O pavilhão da Índia abriga uma maquete do projeto
de Auroville, uma biblioteca, uma loja e um centro de cultura indiana. Na
cidade há também escolas de crianças que procuram proporcionar um novo tipo de
educação, baseada nos ensinamentos de Sri Aurobindo.
Hoje, vivem e trabalham em Auroville pessoas de
dezenas de países. Esse fluxo migratório suscitou inicialmente problemas de
integração com a população que vivia no local e nas proximidades. A chegada de
forasteiros com valores culturais diferentes transformou o contexto social.

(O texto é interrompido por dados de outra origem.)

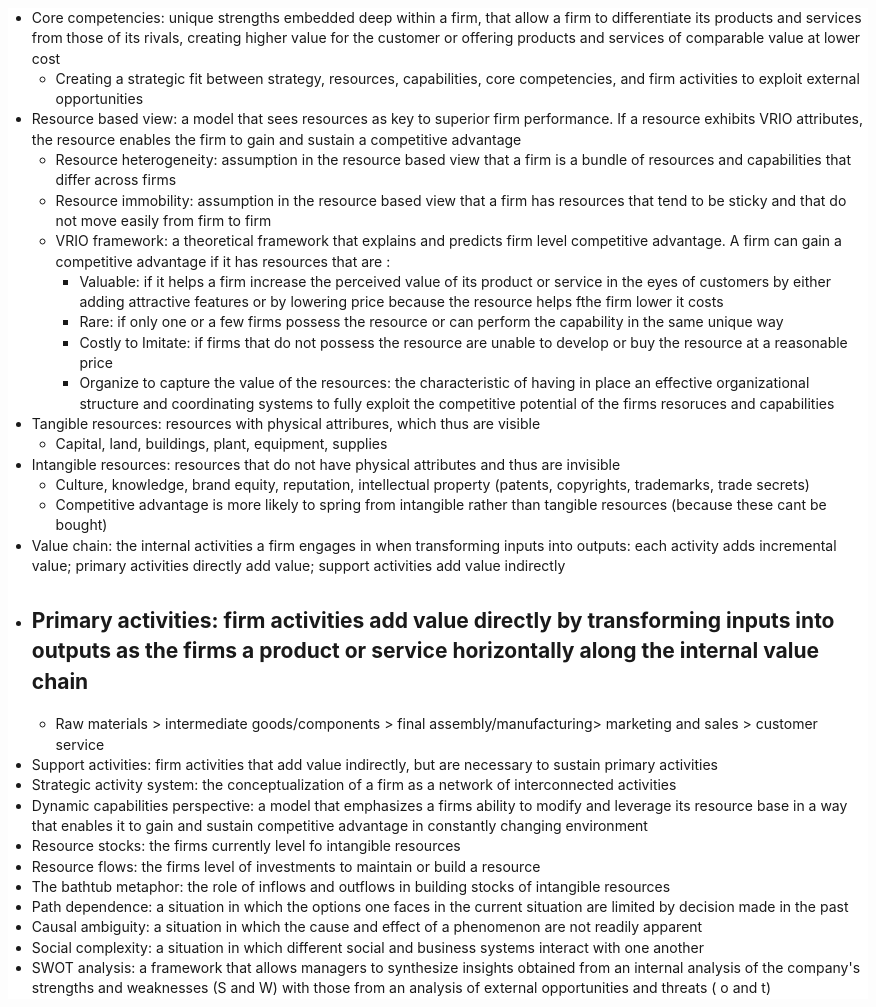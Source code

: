- Core competencies: unique strengths embedded deep within a firm, that allow a firm to differentiate its products and services from those of its rivals, creating higher value for the customer or offering products and services of comparable value at lower cost
  - Creating a strategic fit between strategy, resources, capabilities, core competencies, and firm activities to exploit external opportunities
- Resource based view: a model that sees resources as key to superior firm performance. If a resource exhibits VRIO attributes, the resource enables the firm to gain and sustain a competitive advantage
  - Resource heterogeneity: assumption in the resource based view that a firm is a bundle of resources and capabilities that differ across firms
  - Resource immobility: assumption in the resource based view that a firm has resources that tend to be sticky and that do not move easily from firm to firm
  - VRIO framework: a theoretical framework that explains and predicts firm level competitive advantage. A firm can gain a competitive advantage if it has resources that are :
    - Valuable: if it helps a firm increase the perceived value of its product or service in the eyes of customers by either adding attractive features or by lowering price because the resource helps fthe firm lower it costs
    - Rare: if only one or a few firms possess the resource or can perform the capability in the same unique way
    - Costly to Imitate: if firms that do not possess the resource are unable to develop or buy the resource at a reasonable price
    - Organize to capture the value of the resources: the characteristic of having in place an effective organizational structure and coordinating systems to fully exploit the competitive potential of the firms resoruces and capabilities
- Tangible resources: resources with physical attribures, which thus are visible
  - Capital, land, buildings, plant, equipment, supplies
- Intangible resources: resources that do not have physical attributes and thus are invisible
  - Culture, knowledge, brand equity, reputation, intellectual property (patents, copyrights, trademarks, trade secrets)
  - Competitive advantage is more likely to spring from intangible rather than tangible resources (because these cant be bought)
- Value chain: the internal activities a firm engages in when transforming inputs into outputs: each activity adds incremental value; primary activities directly add value; support activities add value indirectly
- Primary activities: firm activities add value directly by transforming inputs into outputs as the firms a product or service horizontally along the internal value chain
  -
    - Raw materials &gt; intermediate goods/components &gt; final assembly/manufacturing&gt;  marketing and sales &gt; customer service
- Support activities: firm activities that add value indirectly, but are necessary to sustain primary activities
- Strategic activity system: the conceptualization of a firm as a network of interconnected activities
- Dynamic capabilities perspective: a model that emphasizes a firms ability to modify and leverage its resource base in a way that enables it to gain and sustain competitive advantage in constantly changing environment
- Resource stocks: the firms currently level fo intangible resources
- Resource flows: the firms level of investments to maintain or build a  resource
- The bathtub metaphor: the role of inflows and outflows in building stocks of intangible resources
- Path dependence: a situation in which the options one faces in the current situation are limited by decision made in the past
- Causal ambiguity: a situation in which the cause and effect of a phenomenon are not readily apparent
- Social complexity: a situation in which different social and business systems interact with one another
- SWOT analysis: a framework that allows managers to synthesize insights obtained from an internal analysis of the company&#39;s strengths and weaknesses (S and W) with those from an analysis of external opportunities and threats ( o and t)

Entretanto, com o passar do tempo, a situação foi se harmonizando, e os
habitantes das aldeias vizinhas passaram a se inserir no projeto de variadas
formas: alguns começaram a trabalhar nos setores de reflorestamento, artesanato
e na produção de alimentos; outros vieram estudar nas escolas e centros de
treinamento.
Auroville contou com recursos do governo da Índia,
doações de indivíduos e de organizações internacionais para sua fundação e
manutenção. Mas espera alcançar a auto-suficiência por meio da produção de
alimentos (já consegue suprir 10% das necessidades locais; o restante vem de
Pondicherry e é distribuído pela cooperativa Pour Tous), de artigos como
incenso, perfume e de trabalhos artesanais, como serigrafia em seda e outros
tecidos. Alguns produtos são exportados.
O governo indiano participa da fundação que
administra o projeto Auroville. Os recursos que o governo doa são utilizados em
pesquisas: criação de protótipos para digestores de biogás, novas aplicações
para o ferrocimento, como produção de portas, telhas e caixas d'água, entre
outras.
Auroville é, assim, uma "cidade
experimental", "um laboratório da consciência, um lugar onde se
tentam novas maneiras de os homens viverem em comunidade"[5].
E ajuda a preparar a humanidade para os passos seguintes de sua evolução.
[1]
Na mesma linha há uma ampla gama de estudos. Cf. SMITH, L. Intelligence came first.
[3]
A abertura para o trabalho de urbanistas estrangeiros teve impulso com o
projeto de Chandigarh, por Le Corbusier, e o projeto de Auroville; na
arquitetura, com a obra de Louis Kahn, no Instituto de Administração de Ahmadabad.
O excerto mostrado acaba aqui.